Astronomers are now working on determining if a recently discovered asteroid is an interstellar visitor. The first observations of this asteroid were made by a team of researchers at the University of Hawaii's Pan-STARRS 1 telescope on Haleakala in Hawaii (Figure 1).
The astronomers were excited when they determined the orbital parameters of the asteroid and saw that its orbit has an eccentricity of 1.2, which means that it is on a hyperbolic trajectory through the solar system. Its estimated interstellar speed is 26.3 km/s, which is also known as the hyperbolic excess velocity. Figure 2 shows how to compute this value. The links (brown color) in Figure 2 are live and lead you to explanatory web pages.

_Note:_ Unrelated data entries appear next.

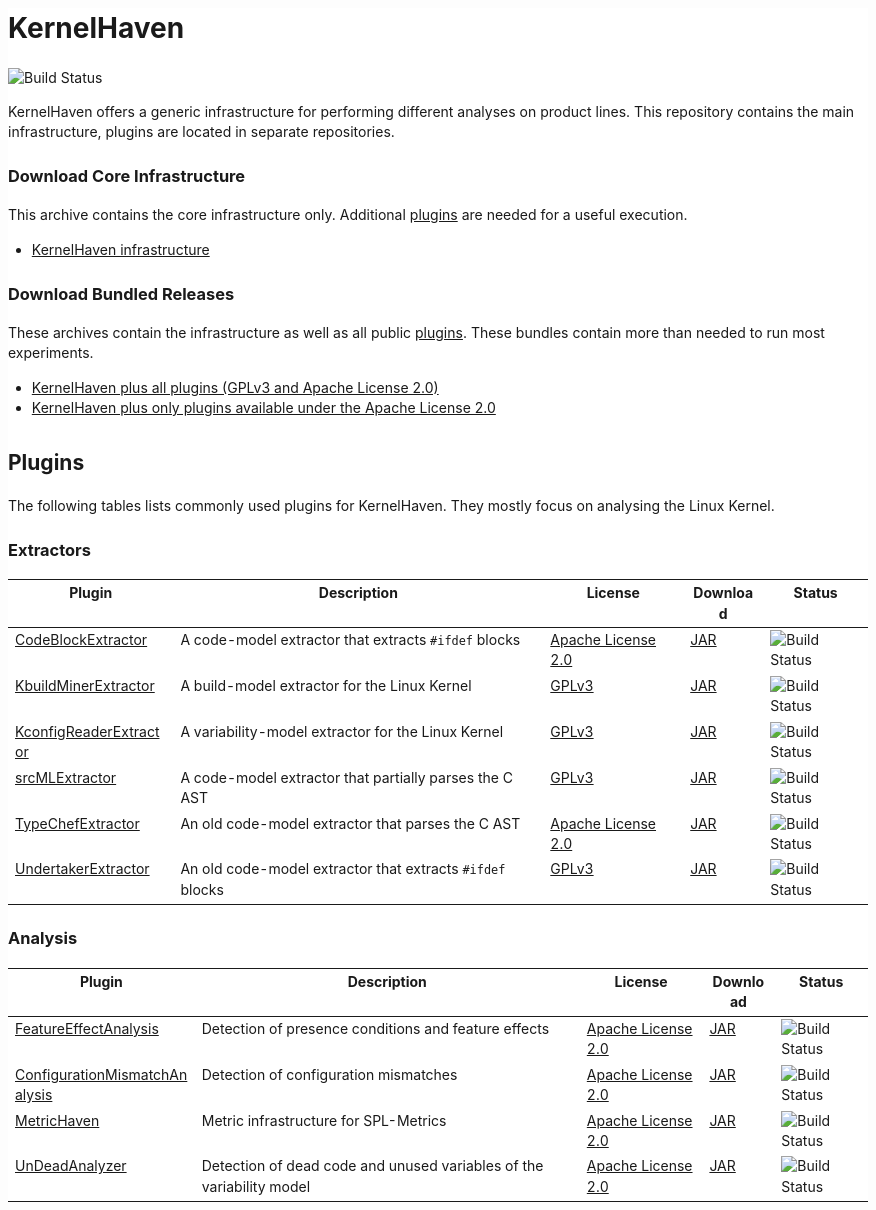# KernelHaven

![Build Status](https://jenkins-2.sse.uni-hildesheim.de/buildStatus/icon?job=KH_KernelHaven "Build Status")

KernelHaven offers a generic infrastructure for performing different analyses on product lines. This repository contains the main infrastructure, plugins are located in separate repositories.

### Download Core Infrastructure

This archive contains the core infrastructure only. Additional [plugins](#plugins) are needed for a useful execution.

* [KernelHaven infrastructure](https://jenkins-2.sse.uni-hildesheim.de/job/KH_KernelHaven/lastSuccessfulBuild/artifact/build/jar/KernelHaven.jar)

### Download Bundled Releases

These archives contain the infrastructure as well as all public [plugins](#plugins). These bundles contain more than needed to run most experiments.

* [KernelHaven plus all plugins (GPLv3 and Apache License 2.0)](https://jenkins-2.sse.uni-hildesheim.de/job/KH_Releases/lastSuccessfulBuild/artifact/build/KernelHaven_GPLv3.zip)
* [KernelHaven plus only plugins available under the Apache License 2.0](https://jenkins-2.sse.uni-hildesheim.de/job/KH_Releases/lastSuccessfulBuild/artifact/build/KernelHaven_Apache-2.0.zip)

## Plugins

The following tables lists commonly used plugins for KernelHaven. They mostly focus on analysing the Linux Kernel.

### Extractors

| Plugin | Description | License | Download | Status |
|--------|-------------|---------|----------|--------|
| [CodeBlockExtractor](https://github.com/KernelHaven/CodeBlockExtractor) | A code-model extractor that extracts `#ifdef` blocks | [Apache License 2.0](https://www.apache.org/licenses/LICENSE-2.0.html) | [JAR](https://jenkins-2.sse.uni-hildesheim.de/job/KH_CodeBlockExtractor/lastSuccessfulBuild/artifact/build/jar/CodeBlockExtractor.jar) | ![Build Status](https://jenkins-2.sse.uni-hildesheim.de/buildStatus/icon?job=KH_CodeBlockExtractor) |
| [KbuildMinerExtractor](https://github.com/KernelHaven/KbuildMinerExtractor) | A build-model extractor for the Linux Kernel | [GPLv3](https://www.gnu.org/licenses/gpl-3.0.html) | [JAR](https://jenkins-2.sse.uni-hildesheim.de/job/KH_KbuildMinerExtractor/lastSuccessfulBuild/artifact/build/jar/KbuildMinerExtractor.jar) | ![Build Status](https://jenkins-2.sse.uni-hildesheim.de/buildStatus/icon?job=KH_KbuildMinerExtractor) |
| [KconfigReaderExtractor](https://github.com/KernelHaven/KconfigReaderExtractor) | A variability-model extractor for the Linux Kernel | [GPLv3](https://www.gnu.org/licenses/gpl-3.0.html) | [JAR](https://jenkins-2.sse.uni-hildesheim.de/job/KH_KconfigReaderExtractor/lastSuccessfulBuild/artifact/build/jar/KconfigReaderExtractor.jar) | ![Build Status](https://jenkins-2.sse.uni-hildesheim.de/buildStatus/icon?job=KH_KconfigReaderExtractor) |
| [srcMLExtractor](https://github.com/KernelHaven/srcMLExtractor) | A code-model extractor that partially parses the C AST | [GPLv3](https://www.gnu.org/licenses/gpl-3.0.html) | [JAR](https://jenkins-2.sse.uni-hildesheim.de/job/KH_SrcMlExtractor/lastSuccessfulBuild/artifact/build/jar/SrcMLExtractor.jar) | ![Build Status](https://jenkins-2.sse.uni-hildesheim.de/buildStatus/icon?job=KH_SrcMlExtractor) |
| [TypeChefExtractor](https://github.com/KernelHaven/TypeChefExtractor) | An old code-model extractor that parses the C AST | [Apache License 2.0](https://www.apache.org/licenses/LICENSE-2.0.html) | [JAR](https://jenkins-2.sse.uni-hildesheim.de/job/KH_TypeChefExtractor/lastSuccessfulBuild/artifact/build/jar/TypeChefExtractor.jar) | ![Build Status](https://jenkins-2.sse.uni-hildesheim.de/buildStatus/icon?job=KH_TypeChefExtractor) |
| [UndertakerExtractor](https://github.com/KernelHaven/UndertakerExtractor) | An old code-model extractor that extracts `#ifdef` blocks | [GPLv3](https://www.gnu.org/licenses/gpl-3.0.html) | [JAR](https://jenkins-2.sse.uni-hildesheim.de/job/KH_UndertakerExtractor/lastSuccessfulBuild/artifact/build/jar/UndertakerExtractor.jar) | ![Build Status](https://jenkins-2.sse.uni-hildesheim.de/buildStatus/icon?job=KH_UndertakerExtractor) |

### Analysis

| Plugin | Description | License | Download | Status |
|--------|-------------|---------|----------|--------|
| [FeatureEffectAnalysis](https://github.com/KernelHaven/FeatureEffectAnalysis) | Detection of presence conditions and feature effects | [Apache License 2.0](https://www.apache.org/licenses/LICENSE-2.0.html) | [JAR](https://jenkins-2.sse.uni-hildesheim.de/job/KH_FeatureEffectAnalysis/lastSuccessfulBuild/artifact/build/jar/FeatureEffectAnalysis.jar) | ![Build Status](https://jenkins-2.sse.uni-hildesheim.de/buildStatus/icon?job=KH_FeatureEffectAnalysis) |
| [ConfigurationMismatchAnalysis](https://github.com/KernelHaven/ConfigurationMismatchAnalysis) | Detection of configuration mismatches | [Apache License 2.0](https://www.apache.org/licenses/LICENSE-2.0.html) | [JAR](https://jenkins-2.sse.uni-hildesheim.de/job/KH_ConfigurationMismatchAnalysis/lastSuccessfulBuild/artifact/build/jar/ConfigurationMismatchAnalysis.jar) | ![Build Status](https://jenkins-2.sse.uni-hildesheim.de/buildStatus/icon?job=KH_ConfigurationMismatchAnalysis) |
| [MetricHaven](https://github.com/KernelHaven/MetricHaven) | Metric infrastructure for SPL-Metrics | [Apache License 2.0](https://www.apache.org/licenses/LICENSE-2.0.html) | [JAR](https://jenkins-2.sse.uni-hildesheim.de/job/KH_MetricHaven/lastSuccessfulBuild/artifact/build/jar/MetricHaven.jar) | ![Build Status](https://jenkins-2.sse.uni-hildesheim.de/buildStatus/icon?job=KH_MetricHaven) |
| [UnDeadAnalyzer](https://github.com/KernelHaven/UnDeadAnalyzer) | Detection of dead code and unused variables of the variability model | [Apache License 2.0](https://www.apache.org/licenses/LICENSE-2.0.html) | [JAR](https://jenkins-2.sse.uni-hildesheim.de/job/KH_UnDeadAnalyzer/lastSuccessfulBuild/artifact/build/jar/UnDeadAnalyzer.jar) | ![Build Status](https://jenkins-2.sse.uni-hildesheim.de/buildStatus/icon?job=KH_UnDeadAnalyzer) |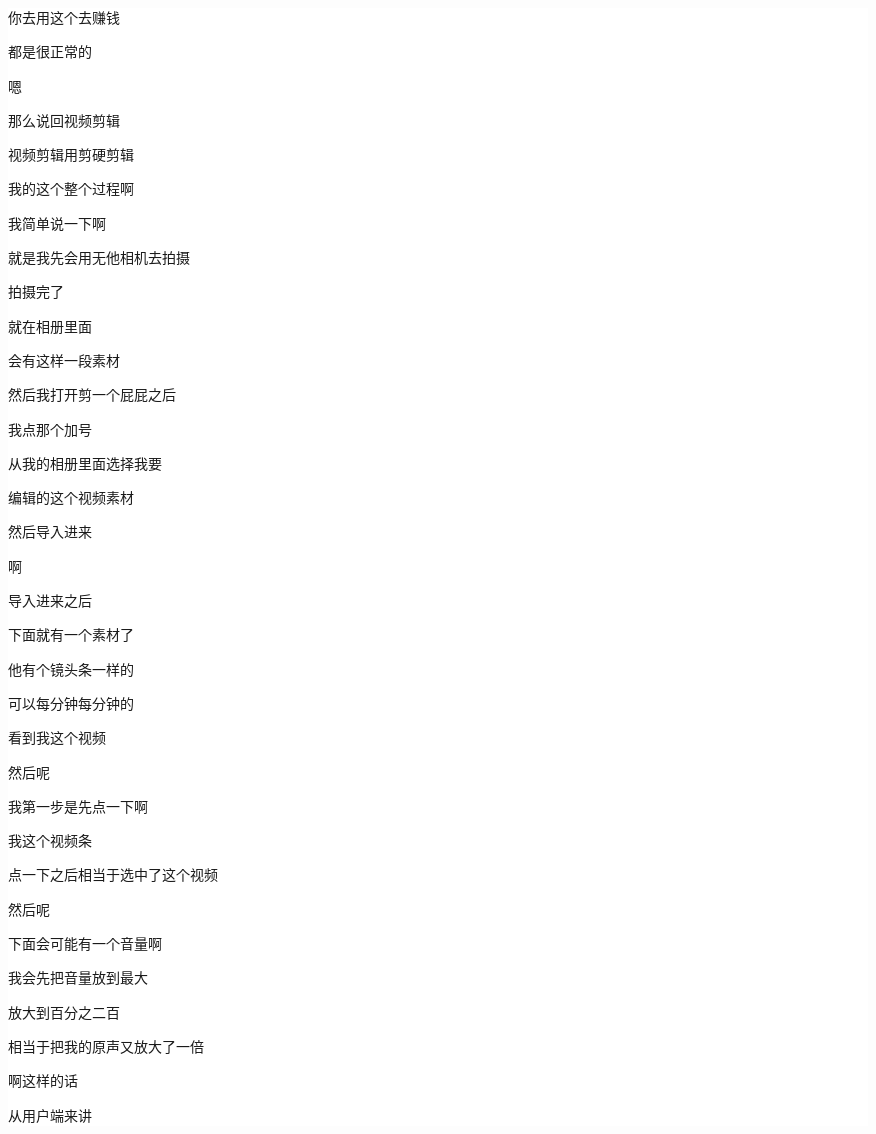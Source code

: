 你去用这个去赚钱

都是很正常的

嗯

那么说回视频剪辑

视频剪辑用剪硬剪辑

我的这个整个过程啊

我简单说一下啊

就是我先会用无他相机去拍摄

拍摄完了

就在相册里面

会有这样一段素材

然后我打开剪一个屁屁之后

我点那个加号

从我的相册里面选择我要

编辑的这个视频素材

然后导入进来

啊

导入进来之后

下面就有一个素材了

他有个镜头条一样的

可以每分钟每分钟的

看到我这个视频

然后呢

我第一步是先点一下啊

我这个视频条

点一下之后相当于选中了这个视频

然后呢

下面会可能有一个音量啊

我会先把音量放到最大

放大到百分之二百

相当于把我的原声又放大了一倍

啊这样的话

从用户端来讲

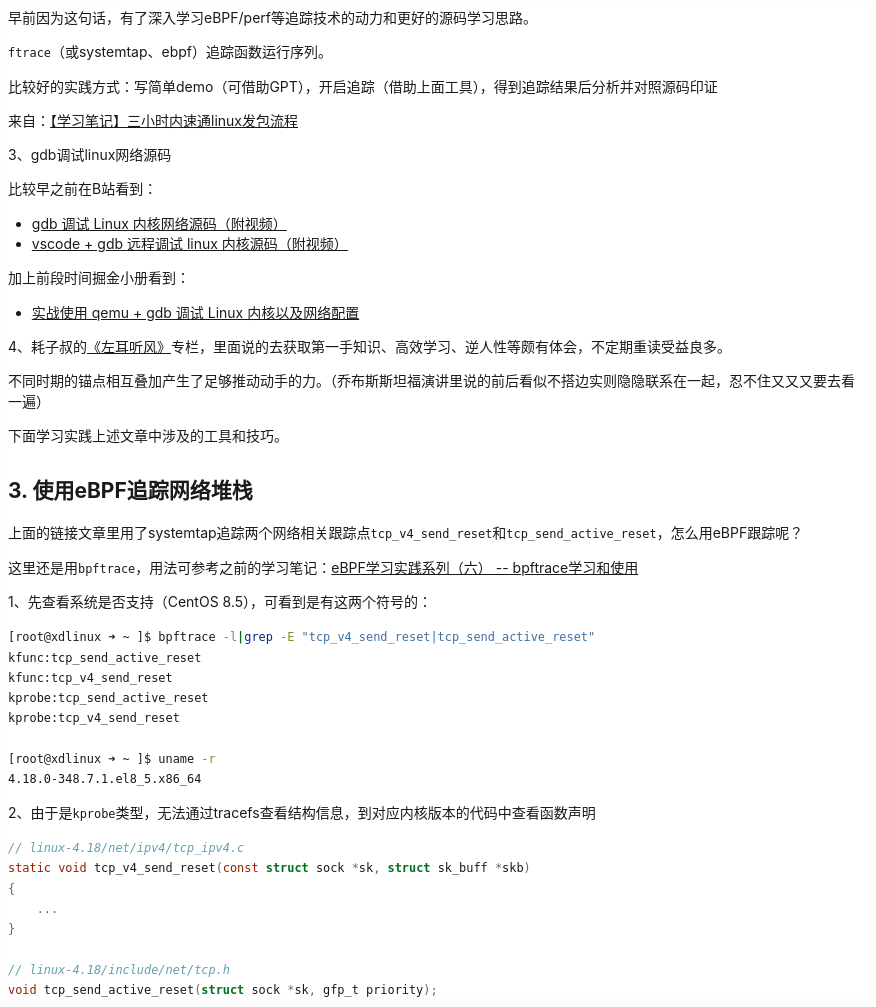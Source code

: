 早前因为这句话，有了深入学习eBPF/perf等追踪技术的动力和更好的源码学习思路。

`ftrace`（或systemtap、ebpf）追踪函数运行序列。

比较好的实践方式：写简单demo（可借助GPT），开启追踪（借助上面工具），得到追踪结果后分析并对照源码印证

来自：[【学习笔记】三小时内速通linux发包流程](https://articles.zsxq.com/id_qc2u23ktni9f.html)

3、gdb调试linux网络源码

比较早之前在B站看到：

* [gdb 调试 Linux 内核网络源码（附视频）](https://wenfh2020.com/2021/05/19/gdb-kernel-networking/)
* [vscode + gdb 远程调试 linux 内核源码（附视频）](https://wenfh2020.com/2021/06/23/vscode-gdb-debug-linux-kernel/)

加上前段时间掘金小册看到：

* [实战使用 qemu + gdb 调试 Linux 内核以及网络配置](https://juejin.cn/book/6844733794801418253/section/7358469142175105059)

4、耗子叔的[《左耳听风》](https://time.geekbang.org/column/article/14389)专栏，里面说的去获取第一手知识、高效学习、逆人性等颇有体会，不定期重读受益良多。

不同时期的锚点相互叠加产生了足够推动动手的力。（乔布斯斯坦福演讲里说的前后看似不搭边实则隐隐联系在一起，忍不住又又又要去看一遍）

下面学习实践上述文章中涉及的工具和技巧。

## 3. 使用eBPF追踪网络堆栈

上面的链接文章里用了systemtap追踪两个网络相关跟踪点`tcp_v4_send_reset`和`tcp_send_active_reset`，怎么用eBPF跟踪呢？

这里还是用`bpftrace`，用法可参考之前的学习笔记：[eBPF学习实践系列（六） -- bpftrace学习和使用](https://xiaodongq.github.io/2024/06/28/ebpf-bpftrace-learn/)

1、先查看系统是否支持（CentOS 8.5），可看到是有这两个符号的：

```sh
[root@xdlinux ➜ ~ ]$ bpftrace -l|grep -E "tcp_v4_send_reset|tcp_send_active_reset"
kfunc:tcp_send_active_reset
kfunc:tcp_v4_send_reset
kprobe:tcp_send_active_reset
kprobe:tcp_v4_send_reset

[root@xdlinux ➜ ~ ]$ uname -r
4.18.0-348.7.1.el8_5.x86_64
```

2、由于是`kprobe`类型，无法通过tracefs查看结构信息，到对应内核版本的代码中查看函数声明

```c
// linux-4.18/net/ipv4/tcp_ipv4.c
static void tcp_v4_send_reset(const struct sock *sk, struct sk_buff *skb)
{
    ...
}

// linux-4.18/include/net/tcp.h
void tcp_send_active_reset(struct sock *sk, gfp_t priority);
```

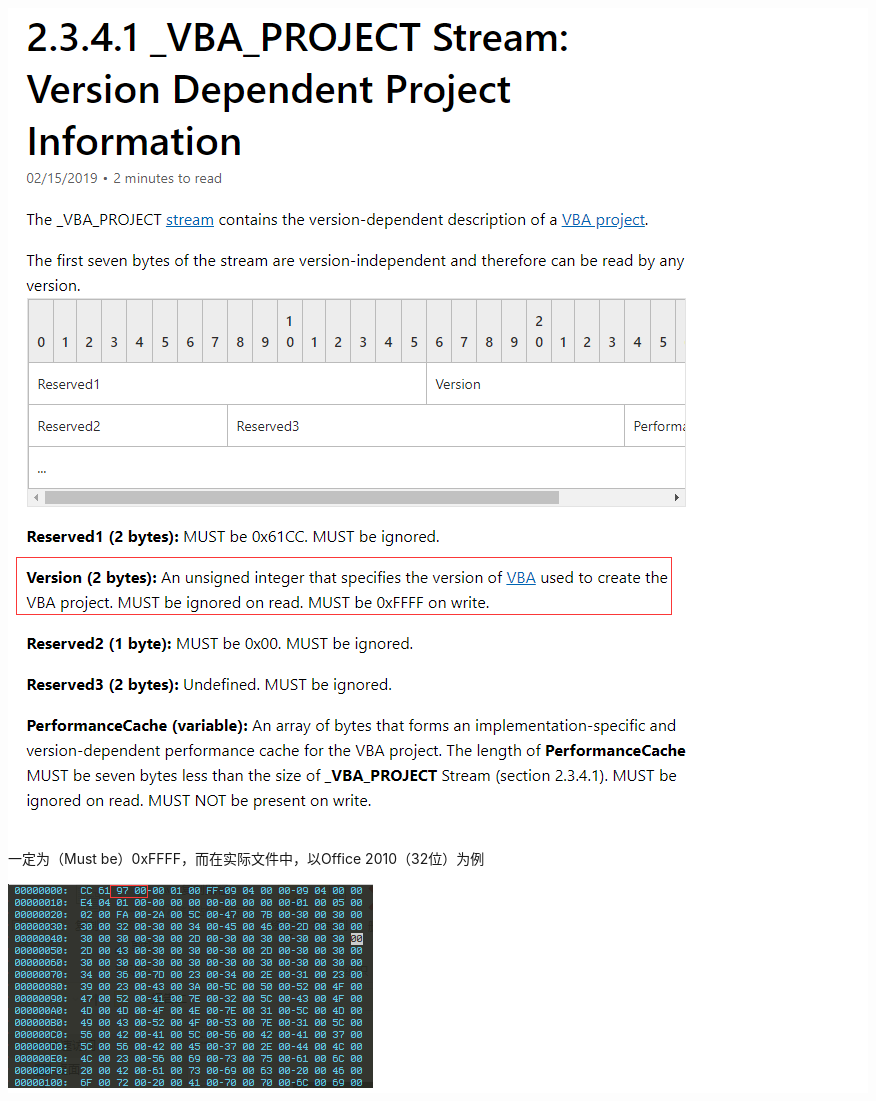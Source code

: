 ![TIM截图20190723164652](assets/TIM截图20190723164652.png)

一定为（Must be）0xFFFF，而在实际文件中，以Office 2010（32位）为例

![TIM截图20190723164946](assets/TIM截图20190723164946.png)
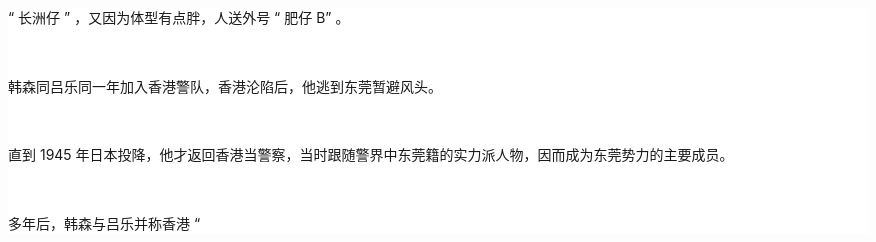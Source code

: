   <span class="s2">
   “
  </span>
  <span class="s1">
   长洲仔
  </span>
  <span class="s2">
   ”
  </span>
  <span class="s1">
   ，又因为体型有点胖，人送外号
  </span>
  <span class="s2">
   “
  </span>
  <span class="s1">
   肥仔
  </span>
  <span class="s2">
   B”
  </span>
  <span class="s1">
   。
  </span>
 </p>
 <p class="p1">
  <span class="s1">
  </span>
  <br/>
 </p>
 <p class="p2">
  <span class="s1">
   韩森同吕乐同一年加入香港警队，香港沦陷后，他逃到东莞暂避风头。
  </span>
 </p>
 <p class="p1">
  <span class="s1">
  </span>
  <br/>
 </p>
 <p class="p2">
  <span class="s1">
   直到
  </span>
  <span class="s2">
   1945
  </span>
  <span class="s1">
   年日本投降，他才返回香港当警察，当时跟随警界中东莞籍的实力派人物，因而成为东莞势力的主要成员。
  </span>
 </p>
 <p class="p1">
  <span class="s1">
  </span>
  <br/>
 </p>
 <p class="p2">
  <span class="s1">
   多年后，韩森与吕乐并称香港
  </span>
  <span class="s2">
   “
  </span>
  <span class="s1">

The observations showed that it was likely a reddish, low albedo object probably similar to D-type or P-type asteroids. The Wikipedia lists the absolute magnitude of asteroid U1 as 22.08. If we assume the albedo is low (~10%) like a D or P-type asteroid, we can estimate U1's equivalent diameter using the formula from this post to be 160 meters (Figure 3). The calculation in Figure 2 agrees with the value given in the Wikipedia.
The computed trajectories of asteroid A/2017 U1 show that it will pass in and out of our solar system (Figure 4).
Scientists have long speculated on the number of rogue bodies circulating between the stars – here is a list of candidate rogue planets.
One of my favorite science fiction books, When Worlds Collide, is a story written in the 1930s about a rogue planet being captured by our Sun. While the language used in the book is a bit dated, it is still popular enough that it remains in print. Hollywood made a B-movie that is loosely based on the book (Figure 5).
As an aside, my favorite science fiction book is After Worlds Collide, which is the sequel to When Worlds Collide.